◆ WHAT IS NEEDED: Transcribe all of the data exactly. Omit the pictures.

═════ DATA TO EXAMINE ═════

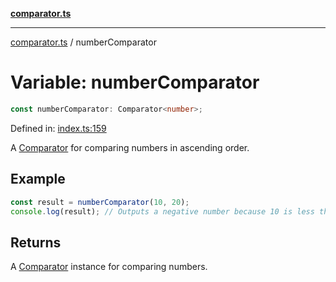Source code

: [**comparator.ts**](index.md)

---

[comparator.ts](index.md) / numberComparator

# Variable: numberComparator

```ts
const numberComparator: Comparator<number>;
```

Defined in:
[index.ts:159](https://github.com/simonkberg/comparator.ts/blob/main/index.ts#L159)

A [Comparator](Interface.Comparator.md) for comparing numbers in ascending
order.

## Example

```ts
const result = numberComparator(10, 20);
console.log(result); // Outputs a negative number because 10 is less than 20.
```

## Returns

A [Comparator](Interface.Comparator.md) instance for comparing numbers.
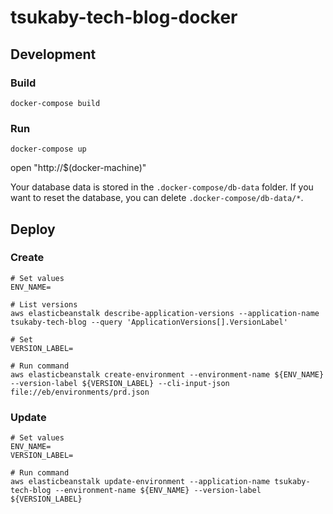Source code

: # tsukaby-tech-blog-docker

## Development

### Build

```
docker-compose build
```

### Run

```
docker-compose up
```

open "http://$(docker-machine)"

Your database data is stored in the `.docker-compose/db-data` folder.
If you want to reset the database, you can delete `.docker-compose/db-data/*`.

## Deploy

### Create

```
# Set values
ENV_NAME=

# List versions
aws elasticbeanstalk describe-application-versions --application-name tsukaby-tech-blog --query 'ApplicationVersions[].VersionLabel'

# Set
VERSION_LABEL=

# Run command
aws elasticbeanstalk create-environment --environment-name ${ENV_NAME} --version-label ${VERSION_LABEL} --cli-input-json file://eb/environments/prd.json
```

### Update

```
# Set values
ENV_NAME=
VERSION_LABEL=

# Run command
aws elasticbeanstalk update-environment --application-name tsukaby-tech-blog --environment-name ${ENV_NAME} --version-label ${VERSION_LABEL}
```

═════

◆ EXERCISE RESPONSE:
Source code

: [**comparator.ts**](index.md)

---

[comparator.ts](index.md) / numberComparator

# Variable: numberComparator

```ts
const numberComparator: Comparator<number>;
```

Defined in:
[index.ts:159](https://github.com/simonkberg/comparator.ts/blob/main/index.ts#L159)

A [Comparator](Interface.Comparator.md) for comparing numbers in ascending
order.

## Example

```ts
const result = numberComparator(10, 20);
console.log(result); // Outputs a negative number because 10 is less than 20.
```

## Returns

A [Comparator](Interface.Comparator.md) instance for comparing numbers.
Source code

: # tsukaby-tech-blog-docker

## Development

### Build

```
docker-compose build
```

### Run

```
docker-compose up
```

open "http://$(docker-machine)"

Your database data is stored in the `.docker-compose/db-data` folder.
If you want to reset the database, you can delete `.docker-compose/db-data/*`.

## Deploy

### Create

```
# Set values
ENV_NAME=

# List versions
aws elasticbeanstalk describe-application-versions --application-name tsukaby-tech-blog --query 'ApplicationVersions[].VersionLabel'

# Set
VERSION_LABEL=

# Run command
aws elasticbeanstalk create-environment --environment-name ${ENV_NAME} --version-label ${VERSION_LABEL} --cli-input-json file://eb/environments/prd.json
```

### Update

```
# Set values
ENV_NAME=
VERSION_LABEL=

# Run command
aws elasticbeanstalk update-environment --application-name tsukaby-tech-blog --environment-name ${ENV_NAME} --version-label ${VERSION_LABEL}
```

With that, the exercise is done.